Malacopia_racconti_di_primaveraBuongiorno, scusate se m’intrufolo, ma ho una breve storia da raccontare. Mi presento: sono un aspiracacche. 

La mia specialità sono le cacche dei cani, che combatto vestito di bianco e azzurro, in sella a un motorino, con un casco in testa, armato di un lungo aspiratore. 

Come un crociato parto all’alba a cavallo, con elmo e spada, per condurre una lotta quotidiana alla merda nella bella piazza Santo Stefano a Bologna, dove un selciato di sassi incornicia Sette Chiese, dette La Gerusalemme, un Santo Sepolcro in formato ridotto, da secoli meta di pellegrini troppo poveri per andare in Terra Santa. 

In mezzo a tale selciato la cacca s’intrufola con diabolica ostinazione, ma io la scovo e la estirpo fino all’ultimo sbaffo. Non mi lamento di quanto trovo, so che i padroni di cani sono impreparati allo spiaccichio e che il male è spesso inconsapevole. Per questo ci sono io, per rimettere le cose a posto. È il mio mestiere e mi ha insegnato a conoscere gli uomini da quello che trascurano. Grazie a questo ho scoperto una ragazza, una biondina che dormiva sotto il portico di fronte alla Chiesa, accanto al suo cane lupo; ho visto la sua purezza di fanciulla, attenta a far brillare ogni cosa, anche l’anima. 

Qui comincia la mia storia. 

È febbraio, sono le 6 del mattino, è buio, il cielo è terso, l’aria pungente come mille spilli. La biondina è in piedi al centro della piazza, mentre il suo lupo, accovacciato, molla uno stronzo gigantesco. Io accorro per salvare la bella, ma lei mi ferma: “Cavaliere non c’è fretta, serviti del gelo e lasciagli fare un po’ di lavoro per te”. Sono frastornato, lei mi vede e si preoccupa per me! Voglio piangere e ridere e urlare che l’amo e che la porterò via, sul mio motorino alato, verso un letto soffice e caldo. Invece il panico mi paralizza, abbasso gli occhi e resto col mio inutile aspiratore in mano. Allora la biondina si mette sulla punta dei suoi piccoli piedi e mi dà un lungo, dolcissimo bacio. In un istante volo nello spazio, danzo fra i pianeti, rotolo fra le galassie e scopro quanta vita c’è nell’universo. Quando torno non vedo più la cacca, le pietre luccicano come diamanti e la mia ragazza dorme sul suo giaciglio, vestita di un sorriso. Il mattino dopo sono pronto per sposarla, invece lei non c’è più. Al suo posto trovo un dolore senza fondo, precipito, mi spengo, muoio. 
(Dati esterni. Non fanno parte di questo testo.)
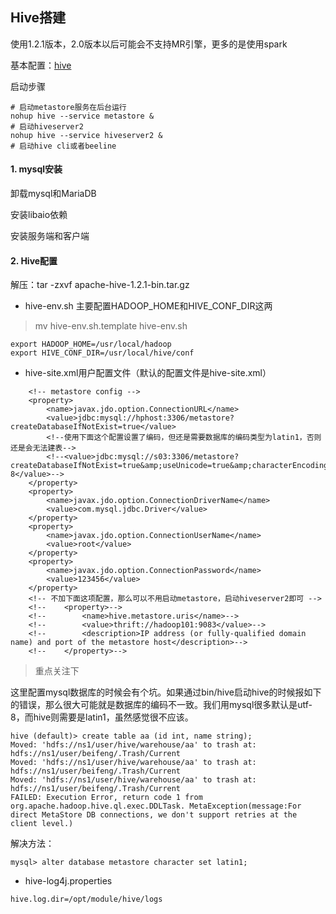 ## Hive搭建

使用1.2.1版本，2.0版本以后可能会不支持MR引擎，更多的是使用spark

基本配置：[hive](https://github.com/fancyChuan/bigdata-learn/tree/master/环境搭建/hive)

启动步骤
```
# 启动metastore服务在后台运行
nohup hive --service metastore &
# 启动hiveserver2
nohup hive --service hiveserver2 &
# 启动hive cli或者beeline
```

#### 1. mysql安装
卸载mysql和MariaDB

安装libaio依赖

安装服务端和客户端

#### 2. Hive配置
解压：tar -zxvf apache-hive-1.2.1-bin.tar.gz

- hive-env.sh
主要配置HADOOP_HOME和HIVE_CONF_DIR这两
> mv hive-env.sh.template hive-env.sh
```
export HADOOP_HOME=/usr/local/hadoop
export HIVE_CONF_DIR=/usr/local/hive/conf
```

- hive-site.xml用户配置文件（默认的配置文件是hive-site.xml）
```
    <!-- metastore config -->
    <property>
        <name>javax.jdo.option.ConnectionURL</name>
        <value>jdbc:mysql://hphost:3306/metastore?createDatabaseIfNotExist=true</value>
        <!--使用下面这个配置设置了编码，但还是需要数据库的编码类型为latin1，否则还是会无法建表-->
	    <!--<value>jdbc:mysql://s03:3306/metastore?createDatabaseIfNotExist=true&amp;useUnicode=true&amp;characterEncoding=UTF-8</value>-->
    </property>
    <property>
        <name>javax.jdo.option.ConnectionDriverName</name>
        <value>com.mysql.jdbc.Driver</value>
    </property>
    <property>
        <name>javax.jdo.option.ConnectionUserName</name>
        <value>root</value>
    </property>
    <property>
        <name>javax.jdo.option.ConnectionPassword</name>
        <value>123456</value>
    </property>
    <!-- 不加下面这项配置，那么可以不用启动metastore，启动hiveserver2即可 -->
    <!--    <property>-->
    <!--        <name>hive.metastore.uris</name>-->
    <!--        <value>thrift://hadoop101:9083</value>-->
    <!--        <description>IP address (or fully-qualified domain name) and port of the metastore host</description>-->
    <!--    </property>-->

```
> 重点关注下

这里配置mysql数据库的时候会有个坑。如果通过bin/hive启动hive的时候报如下的错误，那么很大可能就是数据库的编码不一致。我们用mysql很多默认是utf-8，而hive则需要是latin1，虽然感觉很不应该。

```
hive (default)> create table aa (id int, name string);
Moved: 'hdfs://ns1/user/hive/warehouse/aa' to trash at: hdfs://ns1/user/beifeng/.Trash/Current
Moved: 'hdfs://ns1/user/hive/warehouse/aa' to trash at: hdfs://ns1/user/beifeng/.Trash/Current
Moved: 'hdfs://ns1/user/hive/warehouse/aa' to trash at: hdfs://ns1/user/beifeng/.Trash/Current
FAILED: Execution Error, return code 1 from org.apache.hadoop.hive.ql.exec.DDLTask. MetaException(message:For direct MetaStore DB connections, we don't support retries at the client level.)
```

解决方法：
```
mysql> alter database metastore character set latin1;
```

- hive-log4j.properties
```
hive.log.dir=/opt/module/hive/logs
```


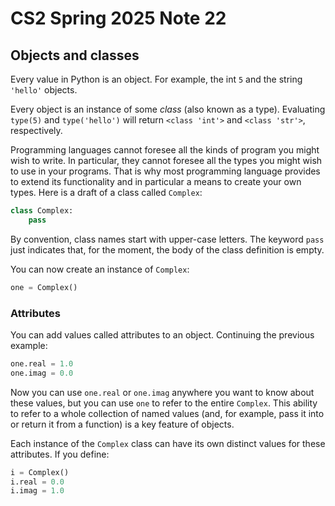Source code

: # CS2 Spring 2025 Note 22

## Objects and classes

Every value in Python is an object.  For example, the int `5` and the string
`'hello'` objects.

Every object is an instance of some *class* (also known as a type).  Evaluating
`type(5)` and `type('hello')` will return `<class 'int'>` and `<class 'str'>`,
respectively.

Programming languages cannot foresee all the kinds of program you might wish to
write.  In particular, they cannot foresee all the types you might wish to
use in your programs.  That is why most programming language provides to extend
its functionality and in particular a means to create your own types.  Here is a
draft of a class called `Complex`:

```python
class Complex:
    pass
```

By convention, class names start with upper-case letters.  The keyword `pass`
just indicates that, for the moment, the body of the class definition is empty.

You can now create an instance of `Complex`:

```python
one = Complex()
```

### Attributes

You can add values called attributes to an object.  Continuing the previous
example:

```python
one.real = 1.0
one.imag = 0.0
```

Now you can use `one.real` or `one.imag` anywhere you want to know about these
values, but you can use `one` to refer to the entire `Complex`.  This ability to
refer to a whole collection of named values (and, for example, pass it into or
return it from a function) is a key feature of objects.

Each instance of the `Complex` class can have its own distinct values for these
attributes.  If you define:

```python
i = Complex()
i.real = 0.0
i.imag = 1.0
```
Il tempo si ferma; arriva la primavera, ma nulla fa battere il mio cuore. Per tutti, soprattutto per me, sono solo un aspiracacche, non un uomo, un involucro vuoto, per escrementi altrui. È già maggio, il sole sorge alle 6 e la sua prima lama di luce cade proprio lì, al centro della piazza, dove un tempo fui vivo. Mi avvicino brandendo l’aspiratore come una lancia, per tagliare la vecchia ferita in cancrena. Sono pronto a sferrare il colpo, quando, fra i sassi, vedo qualcosa: dei piccolissimi fiori appena nati, bianchi e azzurri. In quel momento rinasco e, credo, non morirò più. 

Tutto qui: la vita è piena di cacca e spesso fa male, eppure fiorisce se l’amore ti dice “non ti scordar di me”. Parola della mia ragazza.